Comput Aided Surg. 2006 Jul;11(4):181-93. doi: 10.3109/10929080600909351.
This paper describes a novel image-guided system for precise automatic targeting in minimally invasive keyhole neurosurgery. The system consists of the MARS miniature robot fitted with a mechanical guide for needle, probe or catheter insertion. Intraoperatively, the robot is directly affixed to a head clamp or to the patient's skull. It automatically positions itself with respect to predefined targets in a preoperative CT/MRI image following an anatomical registration with an intraoperative 3D surface scan of the patient's facial features and registration jig. We present the system architecture, surgical protocol, custom hardware (targeting and registration jig), and software modules (preoperative planning, intraoperative execution, 3D surface scan processing, and three-way registration). We also describe a prototype implementation of the system and in vitro registration experiments. Our results indicate a system-wide target registration error of 1.7 mm (standard deviation = 0.7 mm), which is close to the required 1.0-1.5 mm clinical accuracy in many keyhole neurosurgical procedures.
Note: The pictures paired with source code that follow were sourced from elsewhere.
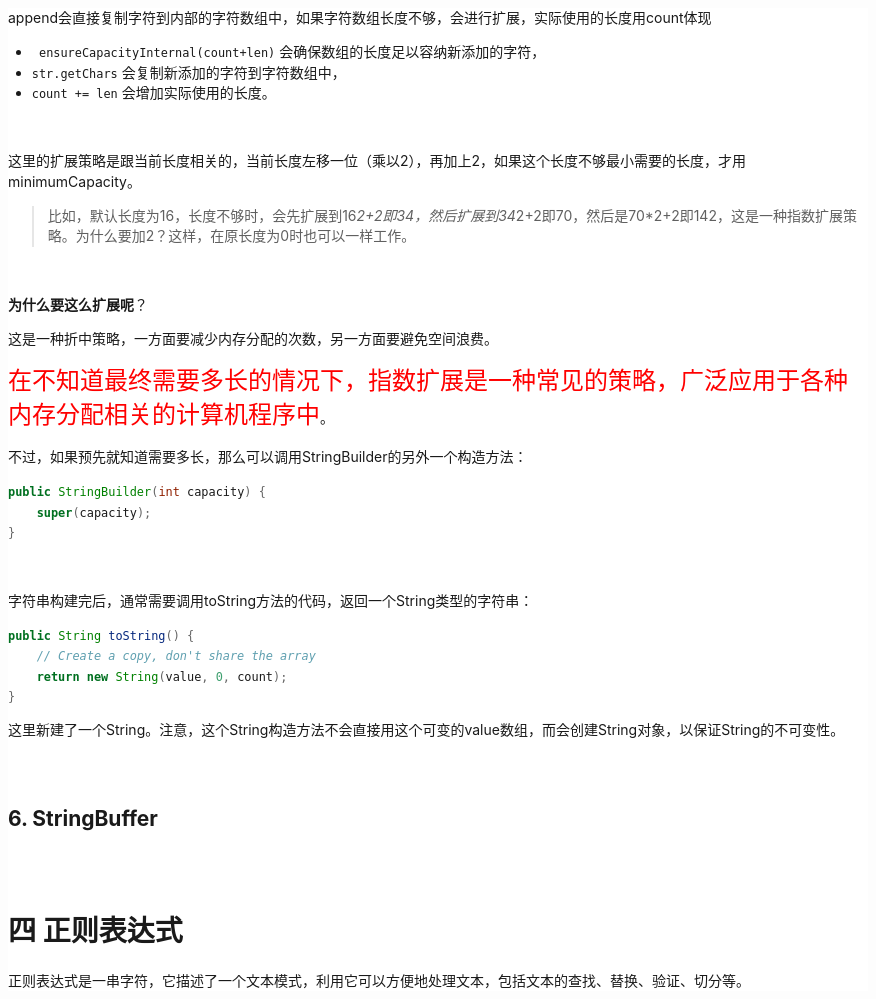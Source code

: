 append会直接复制字符到内部的字符数组中，如果字符数组长度不够，会进行扩展，实际使用的长度用count体现

- ` ensureCapacityInternal(count+len)` 会确保数组的长度足以容纳新添加的字符，
- `str.getChars` 会复制新添加的字符到字符数组中，
- `count += len` 会增加实际使用的长度。

<br/>

这里的扩展策略是跟当前长度相关的，当前长度左移一位（乘以2），再加上2，如果这个长度不够最小需要的长度，才用minimumCapacity。

> 比如，默认长度为16，长度不够时，会先扩展到16*2+2即34，然后扩展到34*2+2即70，然后是70*2+2即142，这是一种指数扩展策略。为什么要加2？这样，在原长度为0时也可以一样工作。

<br/>

**为什么要这么扩展呢**？

这是一种折中策略，一方面要减少内存分配的次数，另一方面要避免空间浪费。

<font color=red size=5> 在不知道最终需要多长的情况下，指数扩展是一种常见的策略，广泛应用于各种内存分配相关的计算机程序中</font>。



不过，如果预先就知道需要多长，那么可以调用StringBuilder的另外一个构造方法：

```java
public StringBuilder(int capacity) {
    super(capacity);
}
```

<br/>



字符串构建完后，通常需要调用toString方法的代码，返回一个String类型的字符串：

```java
public String toString() {
    // Create a copy, don't share the array
    return new String(value, 0, count);
}
```

这里新建了一个String。注意，这个String构造方法不会直接用这个可变的value数组，而会创建String对象，以保证String的不可变性。



<br/>

## 6. StringBuffer







<br/>



# 四 正则表达式

正则表达式是一串字符，它描述了一个文本模式，利用它可以方便地处理文本，包括文本的查找、替换、验证、切分等。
本文介绍了一种用于微创锁孔神经外科手术中精确自动靶向的新型图像引导系统。该系统由配备用于插入针、探头或导管的机械导向装置的MARS微型机器人组成。术中,机器人直接固定在头夹或患者颅骨上。在通过对患者面部特征和配准夹具进行术中三维表面扫描进行解剖配准后,它会根据术前CT/MRI图像中的预定义目标自动定位自身。我们展示了系统架构、手术方案、定制硬件(靶向和配准夹具)以及软件模块(术前规划、术中执行、三维表面扫描处理和三方配准)。我们还描述了该系统的原型实现和体外配准实验。我们的结果表明,全系统目标配准误差为1.7毫米(标准差 = 0.7毫米),这接近许多锁孔神经外科手术所需的1.0 - 1.5毫米临床精度。